Zig Wrapper For pcre2 Regex
published: [nandalism home] (dark light)
Wrapping a C Library
This is an example of how to wrap a C library in zig. The library I am wrapping is the perl compatible regular expression library pcre2. The zig manual describes the language and how to use the C integration.
I've tried to model the wrapper on code used in the zig std library. The regex api is split into a Regex type and a Groups type, handling compiling the regex and storing the matched ranges, respectively.
There's lots of pcre2 functionality I have left out e.g. contexts, but the wrapper should be enough to be useful.
Zig Does C Integration Well
zig can compile C code as well as zig. It also has language features which allow importing a C header file and automatically generating a low-level zig wrapper for the code and types found in the header. This is a great feature. For example I just had to do this to get the (8-bit version) of the pcre2 api.
const c = @cImport({ @cDefine("PCRE2_CODE_UNIT_WIDTH", "8"); @cInclude("pcre2.h"); });
In some ways the job is done now. One can use the wrapped C functions and types directly. Indeed one does just that when writing a wrapper.
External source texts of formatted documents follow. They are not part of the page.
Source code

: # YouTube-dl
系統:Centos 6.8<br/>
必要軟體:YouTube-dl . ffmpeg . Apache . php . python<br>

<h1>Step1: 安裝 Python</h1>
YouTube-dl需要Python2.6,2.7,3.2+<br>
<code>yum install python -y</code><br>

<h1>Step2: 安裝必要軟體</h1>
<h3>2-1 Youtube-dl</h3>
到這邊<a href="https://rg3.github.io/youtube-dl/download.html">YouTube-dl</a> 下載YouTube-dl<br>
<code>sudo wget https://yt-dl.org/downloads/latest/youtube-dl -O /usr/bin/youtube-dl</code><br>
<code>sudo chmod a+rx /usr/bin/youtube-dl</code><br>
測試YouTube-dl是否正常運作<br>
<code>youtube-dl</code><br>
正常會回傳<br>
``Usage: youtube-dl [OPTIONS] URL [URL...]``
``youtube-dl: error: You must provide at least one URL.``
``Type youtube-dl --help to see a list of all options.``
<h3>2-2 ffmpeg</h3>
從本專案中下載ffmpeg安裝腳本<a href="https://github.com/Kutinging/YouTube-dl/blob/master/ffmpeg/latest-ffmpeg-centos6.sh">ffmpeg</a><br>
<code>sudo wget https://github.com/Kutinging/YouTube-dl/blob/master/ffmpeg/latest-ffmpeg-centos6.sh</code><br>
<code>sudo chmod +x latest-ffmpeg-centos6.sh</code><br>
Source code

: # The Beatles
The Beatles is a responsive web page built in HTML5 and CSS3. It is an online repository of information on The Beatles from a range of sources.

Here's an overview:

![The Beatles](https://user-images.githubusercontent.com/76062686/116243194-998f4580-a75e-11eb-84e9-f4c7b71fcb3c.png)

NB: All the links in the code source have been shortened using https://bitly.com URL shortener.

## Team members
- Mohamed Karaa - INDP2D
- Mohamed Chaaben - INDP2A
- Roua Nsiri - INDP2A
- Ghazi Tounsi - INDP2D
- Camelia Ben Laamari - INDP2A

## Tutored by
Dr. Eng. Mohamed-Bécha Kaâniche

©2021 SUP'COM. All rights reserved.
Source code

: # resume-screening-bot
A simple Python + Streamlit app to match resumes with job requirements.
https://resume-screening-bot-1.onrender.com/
However, putting a more idiomatic zig layer on top helps to integrate the api into zig space.
Zig Testing
Using zig's integrated testing.
Run the tests in any zig file, like this:
$ zig test pcre2.zig -lc -lpcre2-8 All 2 tests passed.
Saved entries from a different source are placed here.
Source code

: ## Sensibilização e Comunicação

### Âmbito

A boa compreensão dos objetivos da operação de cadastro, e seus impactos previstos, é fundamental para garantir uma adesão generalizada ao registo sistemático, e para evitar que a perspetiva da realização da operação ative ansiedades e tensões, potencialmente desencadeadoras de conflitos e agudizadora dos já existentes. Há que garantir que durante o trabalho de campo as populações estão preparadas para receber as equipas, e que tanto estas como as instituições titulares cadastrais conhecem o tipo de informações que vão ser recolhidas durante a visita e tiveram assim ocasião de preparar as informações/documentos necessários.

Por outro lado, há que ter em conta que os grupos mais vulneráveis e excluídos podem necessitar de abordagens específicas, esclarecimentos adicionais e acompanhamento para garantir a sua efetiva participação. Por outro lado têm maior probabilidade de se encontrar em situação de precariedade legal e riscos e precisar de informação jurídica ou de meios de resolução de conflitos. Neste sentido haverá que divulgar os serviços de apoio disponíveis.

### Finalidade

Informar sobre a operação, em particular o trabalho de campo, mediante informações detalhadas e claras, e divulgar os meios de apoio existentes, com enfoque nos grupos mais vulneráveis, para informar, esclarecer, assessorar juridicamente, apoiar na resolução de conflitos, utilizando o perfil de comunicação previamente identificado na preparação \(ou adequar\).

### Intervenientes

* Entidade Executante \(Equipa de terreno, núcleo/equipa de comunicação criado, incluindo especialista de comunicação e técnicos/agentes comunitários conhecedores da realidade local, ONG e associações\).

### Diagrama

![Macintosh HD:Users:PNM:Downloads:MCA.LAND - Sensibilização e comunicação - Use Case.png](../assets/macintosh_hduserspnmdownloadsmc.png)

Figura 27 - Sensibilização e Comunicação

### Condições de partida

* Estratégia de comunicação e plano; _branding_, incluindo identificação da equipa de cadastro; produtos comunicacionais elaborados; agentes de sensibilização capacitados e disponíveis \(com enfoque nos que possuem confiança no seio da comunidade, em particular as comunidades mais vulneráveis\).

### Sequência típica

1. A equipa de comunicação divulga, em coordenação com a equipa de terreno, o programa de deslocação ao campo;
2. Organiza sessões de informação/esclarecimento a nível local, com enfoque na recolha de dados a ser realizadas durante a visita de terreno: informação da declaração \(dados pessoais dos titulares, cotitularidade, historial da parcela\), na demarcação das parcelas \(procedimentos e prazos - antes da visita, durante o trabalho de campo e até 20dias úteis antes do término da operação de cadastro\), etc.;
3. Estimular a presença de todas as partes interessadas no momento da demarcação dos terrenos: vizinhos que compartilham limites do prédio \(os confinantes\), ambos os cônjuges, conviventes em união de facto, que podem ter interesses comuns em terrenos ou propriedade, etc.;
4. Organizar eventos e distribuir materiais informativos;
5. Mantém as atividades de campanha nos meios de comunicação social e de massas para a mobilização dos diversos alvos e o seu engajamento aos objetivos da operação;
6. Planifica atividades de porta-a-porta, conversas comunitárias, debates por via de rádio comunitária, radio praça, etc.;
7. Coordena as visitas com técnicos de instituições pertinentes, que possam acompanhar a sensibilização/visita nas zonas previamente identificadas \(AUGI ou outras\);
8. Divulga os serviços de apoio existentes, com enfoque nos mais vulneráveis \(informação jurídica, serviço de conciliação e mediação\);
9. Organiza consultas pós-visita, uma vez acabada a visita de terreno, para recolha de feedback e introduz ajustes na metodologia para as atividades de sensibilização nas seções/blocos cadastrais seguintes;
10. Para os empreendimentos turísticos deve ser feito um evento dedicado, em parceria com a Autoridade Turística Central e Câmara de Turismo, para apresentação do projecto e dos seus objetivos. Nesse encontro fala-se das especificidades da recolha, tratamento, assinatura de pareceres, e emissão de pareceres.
First a very simple test without capture groups.
re=Regex.init()
compiles the pattern string into the pcre2 internal representation.re.match()
matches the pre-compiled regex against the subject string and returns the number of match groups, where the 0th group is the entire match.- In this case there are no capture groups so I expect a return value of 1 for the match() call.
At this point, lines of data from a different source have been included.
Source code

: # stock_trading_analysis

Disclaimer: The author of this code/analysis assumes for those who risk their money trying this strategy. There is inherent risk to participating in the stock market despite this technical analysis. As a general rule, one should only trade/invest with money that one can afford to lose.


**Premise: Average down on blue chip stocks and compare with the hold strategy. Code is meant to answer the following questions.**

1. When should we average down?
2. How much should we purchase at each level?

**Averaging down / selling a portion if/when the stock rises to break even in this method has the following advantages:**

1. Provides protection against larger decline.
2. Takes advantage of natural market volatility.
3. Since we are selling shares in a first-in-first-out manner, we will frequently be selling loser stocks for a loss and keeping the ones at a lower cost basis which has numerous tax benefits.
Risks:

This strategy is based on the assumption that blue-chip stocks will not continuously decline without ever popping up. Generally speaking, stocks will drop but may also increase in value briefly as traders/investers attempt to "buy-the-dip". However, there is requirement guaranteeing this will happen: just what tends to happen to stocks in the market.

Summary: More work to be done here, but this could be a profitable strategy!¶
- I expect the default 0th match group to equal the entire match (the entire subject string in this case).
test "basic test" { const tt = std.testing; const nooptions = .{}; const re = try Regex.init("abc*", nooptions); defer re.deinit(); var grp = try Groups.init(re); defer grp.deinit(); const subject = "abcccc"; const nmatch = re.match(grp, subject, nooptions); try tt.expectEqual(nmatch,1); const ncap = grp.count(); try tt.expectEqual(nmatch, ncap); try tt.expectEqualStrings(subject, grp.nth(0, subject)); }
Next, a more complex regex with 8 match groups and some perl'isms like \S
for not a space.
- ... the same init/match call as above (different regex and subject, of course).
- I expect the return value of match() to be 9 (8 groups plus one for the default 0th group).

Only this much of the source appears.